I think that I've found a good solution to prove the knowledge of an ECDSA signature without revealing it. In short terms it consists in generating an ECDSA signature using the point $R$ as generator, $s$ as private key and the result of $s*R$ as public key. So the $r$ part of the signature would be revealed but the $s$ part is still kept secret.
The usual ECDSA signature generation consists in proving that given a point $Qa$ where $Qa = da*G$ you know the number $da$ without revealing it.
To do so, the signing process works as following:
- step 1. The signer calculates a new point R such that $R = k*G$ and where $k$ is a nonce that needs to be changed for every new signature.
- step 2. The signer sets $r$ such that $r$ is the x coordinate of the point $R$
- Step 3. The signer calculates $m$ such that $m = HASH(message)$.
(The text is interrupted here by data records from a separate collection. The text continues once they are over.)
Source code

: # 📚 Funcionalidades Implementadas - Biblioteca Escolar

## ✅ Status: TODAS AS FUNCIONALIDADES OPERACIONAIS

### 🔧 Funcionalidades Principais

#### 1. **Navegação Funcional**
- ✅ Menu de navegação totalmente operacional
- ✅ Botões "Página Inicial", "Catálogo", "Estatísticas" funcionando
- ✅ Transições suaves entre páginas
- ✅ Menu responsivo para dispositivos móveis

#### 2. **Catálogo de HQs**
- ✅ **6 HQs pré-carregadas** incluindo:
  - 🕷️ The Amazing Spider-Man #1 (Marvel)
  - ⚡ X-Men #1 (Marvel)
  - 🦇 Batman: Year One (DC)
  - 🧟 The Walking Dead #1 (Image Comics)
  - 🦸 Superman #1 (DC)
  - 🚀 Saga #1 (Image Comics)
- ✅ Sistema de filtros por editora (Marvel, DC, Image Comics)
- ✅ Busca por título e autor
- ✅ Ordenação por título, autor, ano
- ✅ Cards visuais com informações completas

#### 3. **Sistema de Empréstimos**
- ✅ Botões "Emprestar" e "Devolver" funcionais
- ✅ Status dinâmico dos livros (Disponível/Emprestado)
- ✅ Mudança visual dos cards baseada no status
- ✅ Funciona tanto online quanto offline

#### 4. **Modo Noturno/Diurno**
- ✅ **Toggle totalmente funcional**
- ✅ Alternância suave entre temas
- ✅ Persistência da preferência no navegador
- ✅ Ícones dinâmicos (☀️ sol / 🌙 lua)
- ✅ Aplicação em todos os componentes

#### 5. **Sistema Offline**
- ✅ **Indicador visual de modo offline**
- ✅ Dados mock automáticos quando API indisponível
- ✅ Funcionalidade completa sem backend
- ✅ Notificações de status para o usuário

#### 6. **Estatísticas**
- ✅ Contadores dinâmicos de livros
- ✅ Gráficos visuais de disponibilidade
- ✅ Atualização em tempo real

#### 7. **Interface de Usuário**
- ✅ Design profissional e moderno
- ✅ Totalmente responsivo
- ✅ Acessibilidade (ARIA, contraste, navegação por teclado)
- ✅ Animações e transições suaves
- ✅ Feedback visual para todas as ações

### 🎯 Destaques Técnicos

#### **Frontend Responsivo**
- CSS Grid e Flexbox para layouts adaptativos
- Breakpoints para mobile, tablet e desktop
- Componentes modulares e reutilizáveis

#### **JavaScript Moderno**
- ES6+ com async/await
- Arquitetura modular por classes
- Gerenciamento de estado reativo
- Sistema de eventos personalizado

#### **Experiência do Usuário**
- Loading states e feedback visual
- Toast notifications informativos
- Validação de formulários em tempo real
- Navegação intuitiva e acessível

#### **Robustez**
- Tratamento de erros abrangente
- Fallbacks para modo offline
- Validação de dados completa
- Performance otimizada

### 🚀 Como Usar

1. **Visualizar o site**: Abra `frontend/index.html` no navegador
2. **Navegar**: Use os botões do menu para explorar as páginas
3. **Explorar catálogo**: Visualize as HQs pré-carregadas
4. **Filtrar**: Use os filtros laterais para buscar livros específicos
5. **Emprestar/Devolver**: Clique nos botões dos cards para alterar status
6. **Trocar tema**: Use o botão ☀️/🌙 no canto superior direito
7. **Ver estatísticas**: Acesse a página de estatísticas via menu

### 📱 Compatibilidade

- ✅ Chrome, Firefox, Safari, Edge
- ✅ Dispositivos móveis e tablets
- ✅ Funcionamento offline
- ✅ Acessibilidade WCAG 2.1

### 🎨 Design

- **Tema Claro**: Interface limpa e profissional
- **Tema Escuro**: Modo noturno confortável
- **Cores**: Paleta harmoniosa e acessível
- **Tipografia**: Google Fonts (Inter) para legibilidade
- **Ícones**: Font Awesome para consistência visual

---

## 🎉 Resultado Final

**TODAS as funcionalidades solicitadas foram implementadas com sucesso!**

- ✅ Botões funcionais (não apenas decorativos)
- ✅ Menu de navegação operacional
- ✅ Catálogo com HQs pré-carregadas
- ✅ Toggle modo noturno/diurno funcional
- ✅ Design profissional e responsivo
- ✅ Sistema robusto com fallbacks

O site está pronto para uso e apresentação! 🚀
- Step 4. The signer calculates $s$ such that $s = k^{-1}(m+da*r)$
- Finally the signature are the values $(r,s)$
The verification of the signature's authenticity is verified by ensuring that:
- $R = s^{-1}m*G + s^{-1}r*Qa$
or that:
- $s*R = m*G + r*Qa$
So what is done to prove the knowledge of the $s$ part from the signature such that $s*R = m*G + r*Qa$ and this without revealing $s$. This is exactly what we already did with $Qa = da*G$! The only difference is that instead of using the point $G$ as a generator we use $R$ and instead of generating a private key $da$ we use $s$
So the solution is to reveal:
- $m$
- $R$
- $Qa'$ such that $Qa' = s*R$
- $R'$ such that $R' = k'*R$ where k' is a nonce you generated
- $s'$ such that $s' = k'^{-1}(m'+r'*s)$ and where $m'$ is the hash of a message you want to sign with your derived private key $s$.
The verification is done in a two step process:
- step 1. verify that $Qa' = m*G + r*Qa$
- step 2. verify that $s'*R' = m'*R + r'*Qa'$
Is this process vulnerable to forgery? Are there other known proof of signature knowledge for ECDSA signatures?